__WHAT IS BEING ASKED__:
Below are the records. Retype exactly the lines between the lines holding "but not significantly" and "related git repos).", inclusive.
========
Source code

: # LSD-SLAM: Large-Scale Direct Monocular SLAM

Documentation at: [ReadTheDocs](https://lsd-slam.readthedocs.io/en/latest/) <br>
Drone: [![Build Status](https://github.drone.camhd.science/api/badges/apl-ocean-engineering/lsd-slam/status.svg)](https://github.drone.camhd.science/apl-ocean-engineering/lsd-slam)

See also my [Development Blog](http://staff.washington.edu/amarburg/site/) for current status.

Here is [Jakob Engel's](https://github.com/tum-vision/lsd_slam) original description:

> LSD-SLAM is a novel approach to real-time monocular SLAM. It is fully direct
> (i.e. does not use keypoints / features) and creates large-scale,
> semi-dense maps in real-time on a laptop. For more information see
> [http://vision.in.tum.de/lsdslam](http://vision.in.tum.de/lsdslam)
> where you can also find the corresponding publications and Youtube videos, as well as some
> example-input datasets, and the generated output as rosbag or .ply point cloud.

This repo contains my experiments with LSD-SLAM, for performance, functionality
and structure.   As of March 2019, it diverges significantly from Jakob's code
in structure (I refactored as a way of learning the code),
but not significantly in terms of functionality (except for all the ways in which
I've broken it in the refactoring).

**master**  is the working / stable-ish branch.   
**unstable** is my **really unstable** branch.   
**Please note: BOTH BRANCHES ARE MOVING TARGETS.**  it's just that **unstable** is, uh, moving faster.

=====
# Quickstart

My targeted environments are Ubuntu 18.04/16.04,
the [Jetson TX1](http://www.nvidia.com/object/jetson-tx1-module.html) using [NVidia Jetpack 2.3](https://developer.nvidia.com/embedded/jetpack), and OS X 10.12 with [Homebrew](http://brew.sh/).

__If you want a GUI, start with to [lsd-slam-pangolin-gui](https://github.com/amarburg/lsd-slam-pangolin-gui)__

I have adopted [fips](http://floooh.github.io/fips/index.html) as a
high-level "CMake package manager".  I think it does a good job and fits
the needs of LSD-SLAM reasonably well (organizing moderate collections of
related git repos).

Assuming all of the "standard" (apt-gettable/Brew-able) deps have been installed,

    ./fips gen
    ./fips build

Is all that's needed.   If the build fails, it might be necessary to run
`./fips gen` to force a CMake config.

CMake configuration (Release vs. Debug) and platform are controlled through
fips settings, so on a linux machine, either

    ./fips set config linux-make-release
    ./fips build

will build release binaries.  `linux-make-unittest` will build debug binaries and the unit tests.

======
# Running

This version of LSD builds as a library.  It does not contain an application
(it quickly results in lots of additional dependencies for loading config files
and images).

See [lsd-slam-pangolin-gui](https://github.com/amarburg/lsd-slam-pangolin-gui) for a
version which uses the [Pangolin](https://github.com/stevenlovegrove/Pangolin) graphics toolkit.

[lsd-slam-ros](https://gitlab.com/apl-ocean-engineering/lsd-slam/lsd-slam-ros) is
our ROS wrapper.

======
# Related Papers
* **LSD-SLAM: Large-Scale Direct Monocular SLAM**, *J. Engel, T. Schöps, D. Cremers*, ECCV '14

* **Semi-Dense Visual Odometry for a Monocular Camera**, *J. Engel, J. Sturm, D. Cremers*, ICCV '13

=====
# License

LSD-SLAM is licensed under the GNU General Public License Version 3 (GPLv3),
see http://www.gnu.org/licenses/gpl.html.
========
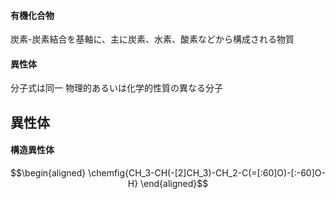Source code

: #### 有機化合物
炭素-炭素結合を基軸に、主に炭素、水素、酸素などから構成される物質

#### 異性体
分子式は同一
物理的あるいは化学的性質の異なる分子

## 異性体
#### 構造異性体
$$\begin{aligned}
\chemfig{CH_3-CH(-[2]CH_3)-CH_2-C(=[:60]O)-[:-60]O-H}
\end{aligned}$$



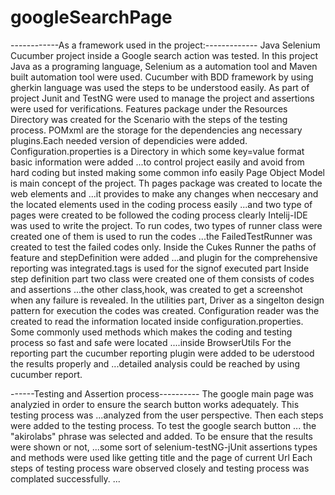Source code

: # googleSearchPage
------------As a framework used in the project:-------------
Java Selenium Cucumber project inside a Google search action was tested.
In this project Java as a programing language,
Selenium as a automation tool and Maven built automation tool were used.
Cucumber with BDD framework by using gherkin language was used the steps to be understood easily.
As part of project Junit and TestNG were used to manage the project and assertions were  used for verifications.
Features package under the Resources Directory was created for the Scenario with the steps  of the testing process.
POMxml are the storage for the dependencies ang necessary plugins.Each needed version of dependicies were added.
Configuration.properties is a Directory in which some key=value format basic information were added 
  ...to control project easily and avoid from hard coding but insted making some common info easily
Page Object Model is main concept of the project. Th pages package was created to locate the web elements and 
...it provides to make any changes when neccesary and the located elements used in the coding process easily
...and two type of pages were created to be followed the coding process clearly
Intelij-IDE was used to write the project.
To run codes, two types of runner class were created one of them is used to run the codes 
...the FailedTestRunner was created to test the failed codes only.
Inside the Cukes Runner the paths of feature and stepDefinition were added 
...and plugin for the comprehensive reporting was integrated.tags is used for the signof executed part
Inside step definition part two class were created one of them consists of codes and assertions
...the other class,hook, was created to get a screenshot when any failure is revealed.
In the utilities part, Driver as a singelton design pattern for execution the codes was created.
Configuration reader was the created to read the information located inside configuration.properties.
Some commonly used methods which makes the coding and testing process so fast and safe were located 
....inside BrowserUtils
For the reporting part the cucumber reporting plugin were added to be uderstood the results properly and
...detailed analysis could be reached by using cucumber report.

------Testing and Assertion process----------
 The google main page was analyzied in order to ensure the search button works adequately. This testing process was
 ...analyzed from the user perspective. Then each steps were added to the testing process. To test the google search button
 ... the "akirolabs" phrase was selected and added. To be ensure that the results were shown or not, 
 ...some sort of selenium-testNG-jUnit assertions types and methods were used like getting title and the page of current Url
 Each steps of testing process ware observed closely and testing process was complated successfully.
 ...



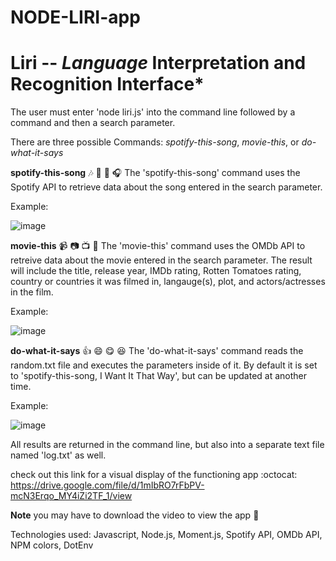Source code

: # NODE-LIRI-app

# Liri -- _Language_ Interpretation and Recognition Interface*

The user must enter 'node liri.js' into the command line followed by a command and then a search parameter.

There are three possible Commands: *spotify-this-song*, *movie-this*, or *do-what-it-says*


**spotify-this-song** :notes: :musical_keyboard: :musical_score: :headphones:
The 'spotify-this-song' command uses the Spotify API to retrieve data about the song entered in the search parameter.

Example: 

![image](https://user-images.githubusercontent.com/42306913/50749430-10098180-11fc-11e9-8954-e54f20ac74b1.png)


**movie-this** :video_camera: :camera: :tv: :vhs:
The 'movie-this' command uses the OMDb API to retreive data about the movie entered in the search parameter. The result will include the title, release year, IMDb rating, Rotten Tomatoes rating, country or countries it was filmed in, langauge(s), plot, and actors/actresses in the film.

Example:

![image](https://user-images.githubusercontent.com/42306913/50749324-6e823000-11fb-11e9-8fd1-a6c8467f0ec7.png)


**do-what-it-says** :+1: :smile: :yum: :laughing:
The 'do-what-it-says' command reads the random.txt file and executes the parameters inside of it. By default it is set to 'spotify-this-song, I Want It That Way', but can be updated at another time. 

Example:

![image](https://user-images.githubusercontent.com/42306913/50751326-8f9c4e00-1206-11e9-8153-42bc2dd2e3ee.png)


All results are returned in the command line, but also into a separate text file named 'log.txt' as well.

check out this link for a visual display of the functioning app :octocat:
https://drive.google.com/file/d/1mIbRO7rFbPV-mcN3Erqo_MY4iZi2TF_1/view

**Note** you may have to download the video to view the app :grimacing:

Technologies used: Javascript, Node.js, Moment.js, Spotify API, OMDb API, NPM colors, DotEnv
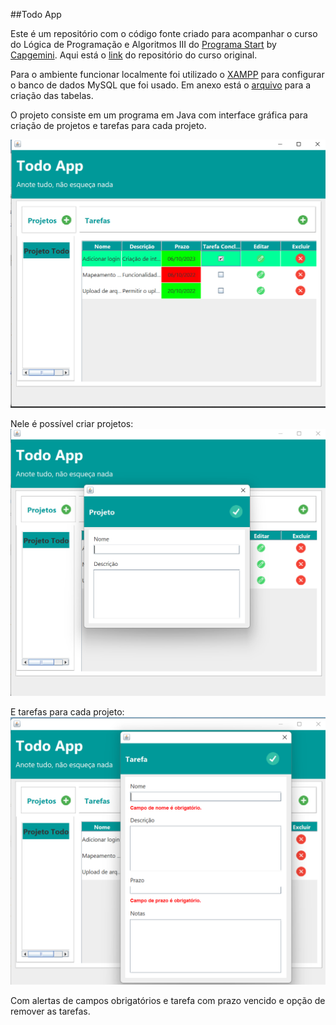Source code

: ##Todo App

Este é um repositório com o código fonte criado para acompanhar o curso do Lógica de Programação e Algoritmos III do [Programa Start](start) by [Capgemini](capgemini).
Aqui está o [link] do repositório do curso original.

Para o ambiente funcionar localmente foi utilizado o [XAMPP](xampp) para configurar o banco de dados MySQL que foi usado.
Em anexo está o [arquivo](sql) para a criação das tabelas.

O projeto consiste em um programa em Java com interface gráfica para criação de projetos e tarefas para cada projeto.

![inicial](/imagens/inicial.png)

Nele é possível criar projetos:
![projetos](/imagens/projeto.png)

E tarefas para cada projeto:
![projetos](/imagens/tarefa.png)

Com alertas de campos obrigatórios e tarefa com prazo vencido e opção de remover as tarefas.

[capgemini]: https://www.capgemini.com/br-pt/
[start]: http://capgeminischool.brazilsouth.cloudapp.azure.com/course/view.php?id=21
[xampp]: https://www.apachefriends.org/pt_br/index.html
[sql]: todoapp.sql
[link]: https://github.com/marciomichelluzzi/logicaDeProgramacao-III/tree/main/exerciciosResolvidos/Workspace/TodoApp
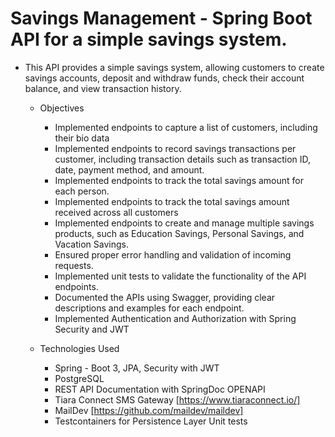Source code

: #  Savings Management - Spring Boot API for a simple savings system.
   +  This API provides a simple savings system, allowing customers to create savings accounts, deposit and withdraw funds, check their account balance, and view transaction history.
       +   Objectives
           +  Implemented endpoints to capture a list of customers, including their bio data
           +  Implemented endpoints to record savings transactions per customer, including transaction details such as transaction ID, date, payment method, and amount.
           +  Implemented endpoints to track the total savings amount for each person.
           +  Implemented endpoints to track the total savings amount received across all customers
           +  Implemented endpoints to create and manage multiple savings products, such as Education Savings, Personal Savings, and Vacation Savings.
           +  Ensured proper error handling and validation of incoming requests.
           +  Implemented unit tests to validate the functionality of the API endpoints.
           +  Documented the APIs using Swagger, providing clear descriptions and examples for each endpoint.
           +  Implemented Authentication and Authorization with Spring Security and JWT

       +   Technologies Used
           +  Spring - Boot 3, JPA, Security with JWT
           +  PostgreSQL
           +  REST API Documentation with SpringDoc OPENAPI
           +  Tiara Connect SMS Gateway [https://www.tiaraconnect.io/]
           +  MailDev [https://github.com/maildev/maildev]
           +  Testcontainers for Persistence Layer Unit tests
========
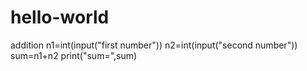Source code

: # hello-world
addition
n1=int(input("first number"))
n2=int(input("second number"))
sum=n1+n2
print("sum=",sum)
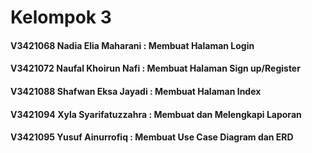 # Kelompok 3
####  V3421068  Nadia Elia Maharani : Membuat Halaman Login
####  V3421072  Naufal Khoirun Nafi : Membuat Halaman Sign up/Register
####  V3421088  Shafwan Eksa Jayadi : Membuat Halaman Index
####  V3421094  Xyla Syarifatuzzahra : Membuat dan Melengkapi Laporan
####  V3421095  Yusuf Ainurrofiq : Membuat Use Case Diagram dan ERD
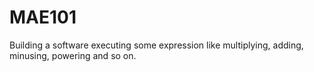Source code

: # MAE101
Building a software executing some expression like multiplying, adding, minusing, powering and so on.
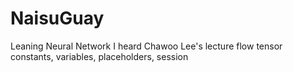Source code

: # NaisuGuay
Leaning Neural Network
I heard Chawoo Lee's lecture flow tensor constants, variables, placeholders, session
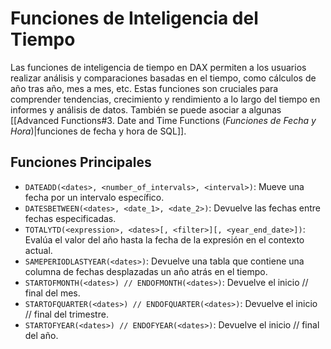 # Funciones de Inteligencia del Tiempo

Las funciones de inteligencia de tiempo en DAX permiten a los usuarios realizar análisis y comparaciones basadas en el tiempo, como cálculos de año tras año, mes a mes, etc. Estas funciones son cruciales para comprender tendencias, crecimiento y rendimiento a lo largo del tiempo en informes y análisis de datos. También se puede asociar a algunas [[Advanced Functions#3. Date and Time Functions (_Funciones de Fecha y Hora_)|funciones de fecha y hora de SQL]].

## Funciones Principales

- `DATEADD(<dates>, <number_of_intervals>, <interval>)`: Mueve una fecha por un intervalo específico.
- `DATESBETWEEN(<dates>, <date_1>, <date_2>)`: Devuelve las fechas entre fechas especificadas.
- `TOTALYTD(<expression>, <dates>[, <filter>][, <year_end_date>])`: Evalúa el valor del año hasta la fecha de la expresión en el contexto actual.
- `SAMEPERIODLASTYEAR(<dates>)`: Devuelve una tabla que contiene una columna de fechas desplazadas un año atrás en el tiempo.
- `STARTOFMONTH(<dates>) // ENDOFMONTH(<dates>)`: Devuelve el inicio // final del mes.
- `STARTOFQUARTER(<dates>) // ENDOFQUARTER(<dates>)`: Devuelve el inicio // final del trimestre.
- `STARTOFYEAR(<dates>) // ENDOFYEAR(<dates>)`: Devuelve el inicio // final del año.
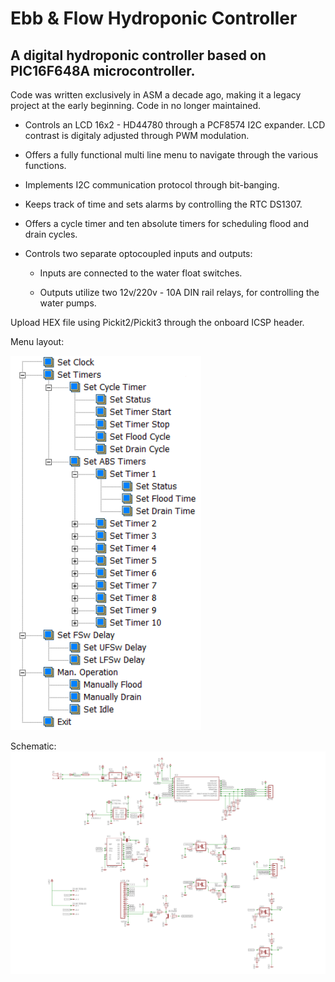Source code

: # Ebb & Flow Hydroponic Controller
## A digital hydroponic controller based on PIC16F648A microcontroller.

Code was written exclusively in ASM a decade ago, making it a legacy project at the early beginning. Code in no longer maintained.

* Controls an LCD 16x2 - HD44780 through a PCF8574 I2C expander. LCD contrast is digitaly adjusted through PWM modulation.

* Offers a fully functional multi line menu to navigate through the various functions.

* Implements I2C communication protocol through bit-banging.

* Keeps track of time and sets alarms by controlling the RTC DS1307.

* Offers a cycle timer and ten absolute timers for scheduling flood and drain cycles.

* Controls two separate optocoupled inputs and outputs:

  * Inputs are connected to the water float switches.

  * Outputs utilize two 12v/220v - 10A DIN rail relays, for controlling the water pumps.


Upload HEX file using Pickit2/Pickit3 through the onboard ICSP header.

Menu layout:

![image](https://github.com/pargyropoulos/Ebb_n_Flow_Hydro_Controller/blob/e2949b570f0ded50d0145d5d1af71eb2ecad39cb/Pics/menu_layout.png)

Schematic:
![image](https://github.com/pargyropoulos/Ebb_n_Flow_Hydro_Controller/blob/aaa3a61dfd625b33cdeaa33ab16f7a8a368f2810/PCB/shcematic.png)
========
__EXPECTED OUTPUT__:
but not significantly in terms of functionality (except for all the ways in which
I've broken it in the refactoring).

**master**  is the working / stable-ish branch.   
**unstable** is my **really unstable** branch.   
**Please note: BOTH BRANCHES ARE MOVING TARGETS.**  it's just that **unstable** is, uh, moving faster.

=====
# Quickstart

My targeted environments are Ubuntu 18.04/16.04,
the [Jetson TX1](http://www.nvidia.com/object/jetson-tx1-module.html) using [NVidia Jetpack 2.3](https://developer.nvidia.com/embedded/jetpack), and OS X 10.12 with [Homebrew](http://brew.sh/).

__If you want a GUI, start with to [lsd-slam-pangolin-gui](https://github.com/amarburg/lsd-slam-pangolin-gui)__

I have adopted [fips](http://floooh.github.io/fips/index.html) as a
high-level "CMake package manager".  I think it does a good job and fits
the needs of LSD-SLAM reasonably well (organizing moderate collections of
related git repos).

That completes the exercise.